Adam Handler, who is 35, lives in Atlanta, where he does grassroots organizing for CARE. He is now married. But five or six years ago, when he was single and living in Washington, D.C., a nascent relationship was destroyed when a woman he'd been dating invited him back to her apartment.

"On her walls she had my two most despised pieces of art," Handler says. One was The Kiss by Gustav Klimt. "I happen to hate Klimt, but The Kiss is the most trite and overdone and what made it worse, it was in her bedroom. Then there was the Robert Doisneau photograph of this couple kissing."

"She was attractive, she was smart, she was all the things I thought I would have liked in a woman, but I decided I didn't trust her judgment," Handler says.

It was a studio in Manhattan, Handler says, with a few really nice antiques. She also had a very impressive set of Le Creuset cookware. He had just about the same amount of All-Clad. It worked.

Evan Lobel knows how to put together a welcoming apartment -- in addition to being the owner of Lobel Modern, a vintage furniture store in lower Manhattan, he's a designer. But even that doesn't guarantee success.

"I was dating somebody very seriously," says Lobel, who is 42. "He went away for a year to work in the Peace Corps. The two of us were in love. I said, I'm gonna wait, I'm not gonna be with anyone else, and I lived up to that. When he came back, we were supposed to live together. I thought, wouldn't it be a nice surprise, after a year of living in huts, to live in a nice big, beautiful apartment."

While his boyfriend was in Swaziland, Lobel sold his 1,200-square-foot apartment and bought a 2,500-square-foot loft, with a fireplace and stone bathrooms. It was a frightening financial leap. He brought in beautiful pieces: a cabinet by the mid-century designer Tommi Parzinger, a Karl Springer chandelier with an estimated value of $25,000.

"He said: 'What is this? I can't live in a place like this. I was just around people who were hungry and dying,'" Lobel says. "In the end we were breaking up. For a while I regretted even buying that apartment."

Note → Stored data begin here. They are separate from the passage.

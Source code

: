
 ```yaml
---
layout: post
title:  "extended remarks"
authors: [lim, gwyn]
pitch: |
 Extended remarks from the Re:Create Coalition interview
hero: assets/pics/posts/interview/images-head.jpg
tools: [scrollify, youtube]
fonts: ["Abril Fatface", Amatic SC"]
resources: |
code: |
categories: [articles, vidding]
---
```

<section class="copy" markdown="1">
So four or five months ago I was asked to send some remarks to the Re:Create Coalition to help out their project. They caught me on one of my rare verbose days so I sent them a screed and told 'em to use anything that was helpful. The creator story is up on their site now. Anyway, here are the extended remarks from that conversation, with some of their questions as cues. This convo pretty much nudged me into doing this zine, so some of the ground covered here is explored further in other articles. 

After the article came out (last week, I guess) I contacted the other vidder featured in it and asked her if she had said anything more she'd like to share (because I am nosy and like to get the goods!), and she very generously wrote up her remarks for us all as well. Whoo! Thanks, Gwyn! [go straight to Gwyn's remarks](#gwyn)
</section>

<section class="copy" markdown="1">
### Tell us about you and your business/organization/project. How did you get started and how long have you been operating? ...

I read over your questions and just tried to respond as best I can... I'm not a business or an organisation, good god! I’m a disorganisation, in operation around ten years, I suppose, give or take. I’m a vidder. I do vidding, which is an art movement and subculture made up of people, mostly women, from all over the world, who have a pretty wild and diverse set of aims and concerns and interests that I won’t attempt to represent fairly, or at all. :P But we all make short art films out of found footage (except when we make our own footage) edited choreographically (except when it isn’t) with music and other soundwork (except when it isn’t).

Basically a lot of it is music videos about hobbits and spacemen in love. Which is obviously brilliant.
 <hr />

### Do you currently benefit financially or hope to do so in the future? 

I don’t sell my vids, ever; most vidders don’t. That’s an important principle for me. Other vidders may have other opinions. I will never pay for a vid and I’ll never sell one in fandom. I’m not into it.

Matt Heindl, who is 34 and does Internet marketing, remembers two terrible dating experiences. The first involved a woman who was a nail biter -- he discovered this in the cold light of morning when he found bits of her nails on the bedside stand. He also has a vivid memory of the mildewed towel she offered when he took a shower.

The second experience involved an artist who lived in an East Village tenement. As he entered her apartment, a free-flying parrot relieved itself on his head. Then a large rabbit darted out from somewhere and licked his feet. A baby gate separated a second rabbit from the first -- there had been a nasty penis-biting episode, his date explained. Also, the kitchen wall was covered with antique egg beaters, which looked to Heindl like weird tools.

Heindl and his date, Breck Hostetter, have now been married two years, and have a nine-month-old daughter. Hostetter operates Sesame Letterpress out of their home in Carroll Gardens. It is named, she says, after a parakeet who passed away at age 12.

So there it is -- if your date doesn't get your rabbit or your seal or your light bulb, he or she is not the person for you. Handler, the Klimt hater, now believes he was probably looking for a reason to break up with the woman he was seeing because she wasn't right for him.

Podell, of the cartoon animal sheets, proudly fills a page with the household complaints of his dates. They include the size of his apartment, the lack of a coffee pot, the nonexistent stove connection, the lack of closet space.